This study sought to identify differences between known investment fraud victims and the general investor population in three discrete areas: psychological mindset, behavioral characteristics and demographic characteristics.
Key findings include the following:
- More victims reported valuing wealth accumulation as a measure of success in life, “Some of the most important achievements in life include acquiring money.” More victims (60%) agreed with this statement than general investors (41%).
- “The most profitable financial returns are often found in investments that are not regulated by the government.” More victims (48%) agreed with this statement than general investors (30%).
- Nearly six in ten (58%) fraud victims reported receiving at least one investment sales telephone call each month compared to less than one in three (32%) of the general investors.
- Over four-in-ten (42%) victims made five or more investment decisions in a year, compared to only about one-in-ten (11%) general investors.

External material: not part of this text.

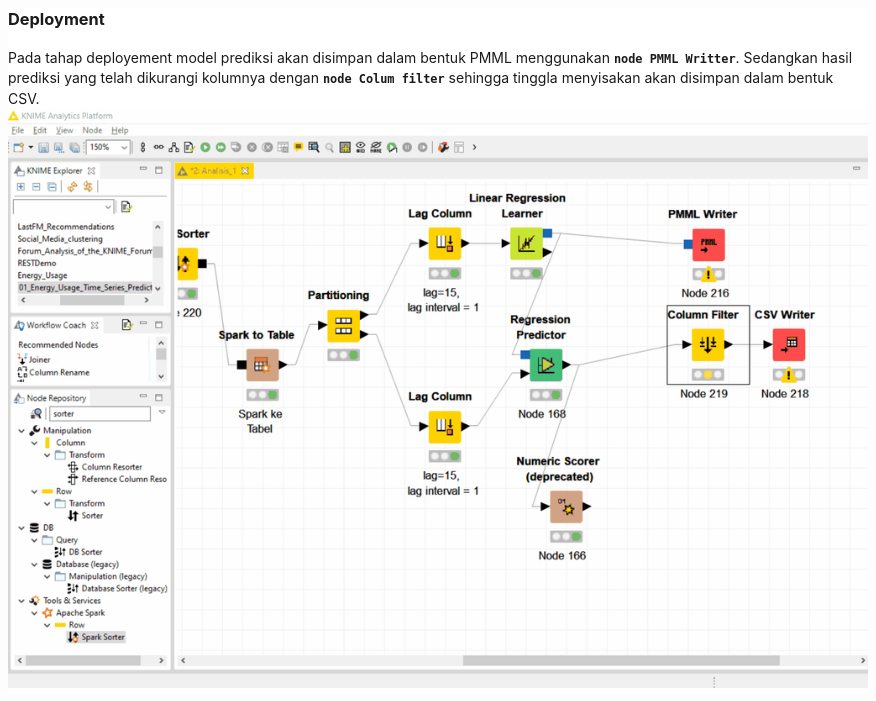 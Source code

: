 ### Deployment   
Pada tahap deployement model prediksi akan disimpan dalam bentuk PMML menggunakan **`node PMML Writter`**.
Sedangkan hasil prediksi yang telah dikurangi kolumnya dengan **`node Colum filter`** sehingga tinggla menyisakan  akan disimpan dalam bentuk CSV.
![prosesload](assets/6.gif)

AARP’s Fraud Watch Network contracted with Applied Research Consultants (ARC) to complete a total of 1,028 interviews, including 814 from the general investor population and 214 victims. Interviews were conducted by an independent telephone calling center, Opinion Access Corporation (Opinion Access) between August 23 and September 7, 2016. The sample for the telephone survey of fraud victims was provided by AARP from a database of known victims of fraud. For more information contact Jennifer Sauer at JSauer@aarp.org.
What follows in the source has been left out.